About this exercise >> Every line below that holds the string "begin" should be copied out.

Stored data entries:
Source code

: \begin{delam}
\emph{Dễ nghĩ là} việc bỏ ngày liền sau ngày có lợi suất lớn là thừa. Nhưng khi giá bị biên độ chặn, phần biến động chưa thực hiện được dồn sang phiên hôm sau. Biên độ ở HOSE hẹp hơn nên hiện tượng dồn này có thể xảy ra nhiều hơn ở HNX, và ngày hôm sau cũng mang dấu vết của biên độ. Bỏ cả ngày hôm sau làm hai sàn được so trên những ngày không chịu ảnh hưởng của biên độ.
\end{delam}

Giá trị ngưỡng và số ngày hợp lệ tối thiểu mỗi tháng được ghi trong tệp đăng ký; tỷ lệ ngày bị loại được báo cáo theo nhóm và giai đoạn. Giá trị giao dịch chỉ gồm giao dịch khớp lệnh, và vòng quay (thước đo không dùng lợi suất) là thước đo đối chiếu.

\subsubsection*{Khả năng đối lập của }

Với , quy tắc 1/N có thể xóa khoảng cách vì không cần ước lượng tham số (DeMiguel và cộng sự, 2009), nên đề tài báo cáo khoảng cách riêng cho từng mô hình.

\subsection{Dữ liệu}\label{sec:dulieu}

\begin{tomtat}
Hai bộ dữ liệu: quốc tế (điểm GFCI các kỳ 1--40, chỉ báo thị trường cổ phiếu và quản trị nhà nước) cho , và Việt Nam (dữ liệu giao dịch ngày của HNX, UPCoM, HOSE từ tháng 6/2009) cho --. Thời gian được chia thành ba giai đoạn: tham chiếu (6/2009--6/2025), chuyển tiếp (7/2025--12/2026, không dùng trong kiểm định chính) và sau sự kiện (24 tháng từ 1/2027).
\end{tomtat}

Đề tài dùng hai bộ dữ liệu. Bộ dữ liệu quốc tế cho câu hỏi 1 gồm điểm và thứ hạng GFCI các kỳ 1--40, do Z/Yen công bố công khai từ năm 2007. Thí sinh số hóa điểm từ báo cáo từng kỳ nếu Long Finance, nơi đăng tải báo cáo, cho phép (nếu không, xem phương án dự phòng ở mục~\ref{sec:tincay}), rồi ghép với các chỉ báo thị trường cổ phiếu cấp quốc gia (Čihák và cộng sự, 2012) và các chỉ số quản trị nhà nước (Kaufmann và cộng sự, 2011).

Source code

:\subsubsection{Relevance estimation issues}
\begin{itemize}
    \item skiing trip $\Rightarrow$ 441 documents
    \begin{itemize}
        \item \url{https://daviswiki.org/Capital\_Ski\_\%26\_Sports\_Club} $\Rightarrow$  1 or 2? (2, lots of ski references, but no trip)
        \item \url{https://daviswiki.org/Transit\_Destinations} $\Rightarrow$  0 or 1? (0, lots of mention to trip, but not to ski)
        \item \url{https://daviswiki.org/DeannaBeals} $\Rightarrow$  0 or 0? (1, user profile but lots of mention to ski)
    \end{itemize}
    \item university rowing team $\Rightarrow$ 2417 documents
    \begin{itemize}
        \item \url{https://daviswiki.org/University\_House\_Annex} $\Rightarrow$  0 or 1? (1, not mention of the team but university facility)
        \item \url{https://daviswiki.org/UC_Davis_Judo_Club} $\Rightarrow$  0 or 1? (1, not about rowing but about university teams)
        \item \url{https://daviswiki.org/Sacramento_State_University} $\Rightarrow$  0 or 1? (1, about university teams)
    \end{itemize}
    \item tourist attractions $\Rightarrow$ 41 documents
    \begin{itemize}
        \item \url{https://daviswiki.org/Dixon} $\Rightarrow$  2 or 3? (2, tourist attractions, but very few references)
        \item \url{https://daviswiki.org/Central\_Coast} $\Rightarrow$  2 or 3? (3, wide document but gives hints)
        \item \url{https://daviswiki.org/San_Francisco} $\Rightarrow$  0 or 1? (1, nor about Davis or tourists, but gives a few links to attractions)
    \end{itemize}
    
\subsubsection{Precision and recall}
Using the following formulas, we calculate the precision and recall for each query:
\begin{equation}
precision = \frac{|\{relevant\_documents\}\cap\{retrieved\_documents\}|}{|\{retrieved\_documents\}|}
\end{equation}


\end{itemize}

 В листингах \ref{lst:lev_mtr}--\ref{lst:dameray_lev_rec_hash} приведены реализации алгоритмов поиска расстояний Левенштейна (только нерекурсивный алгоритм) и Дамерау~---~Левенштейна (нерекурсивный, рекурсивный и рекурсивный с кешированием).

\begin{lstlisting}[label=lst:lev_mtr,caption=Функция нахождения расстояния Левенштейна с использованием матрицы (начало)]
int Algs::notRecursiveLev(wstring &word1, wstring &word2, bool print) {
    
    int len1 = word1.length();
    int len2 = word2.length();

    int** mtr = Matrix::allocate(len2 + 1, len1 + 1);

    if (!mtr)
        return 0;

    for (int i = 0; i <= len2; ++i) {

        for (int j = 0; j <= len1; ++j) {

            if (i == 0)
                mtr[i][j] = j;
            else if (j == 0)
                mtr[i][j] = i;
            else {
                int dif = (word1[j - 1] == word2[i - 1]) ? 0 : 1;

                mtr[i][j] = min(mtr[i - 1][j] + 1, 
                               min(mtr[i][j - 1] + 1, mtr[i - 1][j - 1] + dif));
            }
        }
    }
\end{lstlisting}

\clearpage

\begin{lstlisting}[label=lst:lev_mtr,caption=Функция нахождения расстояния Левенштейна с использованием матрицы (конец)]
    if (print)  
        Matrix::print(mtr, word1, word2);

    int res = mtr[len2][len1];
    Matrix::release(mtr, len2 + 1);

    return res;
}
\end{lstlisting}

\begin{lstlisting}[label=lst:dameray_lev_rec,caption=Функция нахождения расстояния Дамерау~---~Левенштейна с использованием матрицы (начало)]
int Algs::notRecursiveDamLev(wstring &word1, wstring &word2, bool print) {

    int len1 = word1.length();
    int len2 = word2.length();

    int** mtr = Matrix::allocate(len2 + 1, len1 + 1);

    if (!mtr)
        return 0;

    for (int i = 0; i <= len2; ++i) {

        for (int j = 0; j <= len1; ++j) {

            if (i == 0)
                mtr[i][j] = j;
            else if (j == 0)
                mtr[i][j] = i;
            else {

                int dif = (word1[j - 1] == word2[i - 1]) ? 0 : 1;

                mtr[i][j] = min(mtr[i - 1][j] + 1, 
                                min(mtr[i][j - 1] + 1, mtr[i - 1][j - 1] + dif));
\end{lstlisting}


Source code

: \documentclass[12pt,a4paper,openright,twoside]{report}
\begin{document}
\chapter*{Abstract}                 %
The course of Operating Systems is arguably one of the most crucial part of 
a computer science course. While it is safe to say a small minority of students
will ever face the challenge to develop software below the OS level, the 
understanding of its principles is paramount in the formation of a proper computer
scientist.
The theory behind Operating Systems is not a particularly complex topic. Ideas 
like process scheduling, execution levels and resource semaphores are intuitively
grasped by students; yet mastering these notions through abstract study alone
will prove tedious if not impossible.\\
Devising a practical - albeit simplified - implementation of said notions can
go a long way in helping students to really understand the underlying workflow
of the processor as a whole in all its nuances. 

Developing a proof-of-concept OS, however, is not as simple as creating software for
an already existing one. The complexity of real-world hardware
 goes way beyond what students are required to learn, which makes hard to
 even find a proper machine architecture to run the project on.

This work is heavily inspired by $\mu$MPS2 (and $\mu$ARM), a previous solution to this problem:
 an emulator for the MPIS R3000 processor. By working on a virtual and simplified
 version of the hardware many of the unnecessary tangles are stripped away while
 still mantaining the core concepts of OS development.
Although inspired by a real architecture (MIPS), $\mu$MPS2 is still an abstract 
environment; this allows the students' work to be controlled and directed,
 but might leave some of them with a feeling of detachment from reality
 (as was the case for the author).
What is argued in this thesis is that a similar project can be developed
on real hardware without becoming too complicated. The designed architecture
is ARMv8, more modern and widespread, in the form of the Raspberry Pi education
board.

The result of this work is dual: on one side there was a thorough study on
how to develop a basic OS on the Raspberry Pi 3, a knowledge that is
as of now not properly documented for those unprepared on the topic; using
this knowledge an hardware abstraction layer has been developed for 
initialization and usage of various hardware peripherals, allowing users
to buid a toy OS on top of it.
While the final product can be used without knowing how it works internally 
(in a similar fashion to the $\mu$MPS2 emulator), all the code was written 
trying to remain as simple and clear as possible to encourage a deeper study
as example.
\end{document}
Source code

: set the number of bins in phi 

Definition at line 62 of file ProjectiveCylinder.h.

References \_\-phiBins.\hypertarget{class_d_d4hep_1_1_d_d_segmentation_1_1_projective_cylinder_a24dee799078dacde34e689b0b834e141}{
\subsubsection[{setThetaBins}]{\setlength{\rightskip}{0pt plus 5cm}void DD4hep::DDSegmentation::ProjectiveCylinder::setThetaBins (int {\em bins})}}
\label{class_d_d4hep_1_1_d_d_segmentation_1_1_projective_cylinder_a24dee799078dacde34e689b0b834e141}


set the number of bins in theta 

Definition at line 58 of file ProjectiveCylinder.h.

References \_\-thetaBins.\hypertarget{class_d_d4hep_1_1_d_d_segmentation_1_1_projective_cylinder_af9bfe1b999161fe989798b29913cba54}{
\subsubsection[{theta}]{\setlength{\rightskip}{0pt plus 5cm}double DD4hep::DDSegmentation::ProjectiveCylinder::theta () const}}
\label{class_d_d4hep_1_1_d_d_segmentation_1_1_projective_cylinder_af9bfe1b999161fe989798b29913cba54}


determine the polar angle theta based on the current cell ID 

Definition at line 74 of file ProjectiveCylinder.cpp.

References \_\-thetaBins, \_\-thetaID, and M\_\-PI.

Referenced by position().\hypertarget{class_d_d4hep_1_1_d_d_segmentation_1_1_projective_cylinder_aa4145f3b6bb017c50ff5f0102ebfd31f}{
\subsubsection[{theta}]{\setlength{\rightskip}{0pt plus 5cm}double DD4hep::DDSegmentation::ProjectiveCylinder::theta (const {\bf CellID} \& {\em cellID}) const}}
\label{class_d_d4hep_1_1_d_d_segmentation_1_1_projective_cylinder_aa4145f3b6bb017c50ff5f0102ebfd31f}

Response to the task >>
: \begin{delam}
\begin{tomtat}
\begin{itemize}
    \begin{itemize}
    \begin{itemize}
    \begin{itemize}
\begin{equation}
\begin{lstlisting}[label=lst:lev_mtr,caption=Функция нахождения расстояния Левенштейна с использованием матрицы (начало)]
\begin{lstlisting}[label=lst:lev_mtr,caption=Функция нахождения расстояния Левенштейна с использованием матрицы (конец)]
\begin{lstlisting}[label=lst:dameray_lev_rec,caption=Функция нахождения расстояния Дамерау~---~Левенштейна с использованием матрицы (начало)]
\begin{document}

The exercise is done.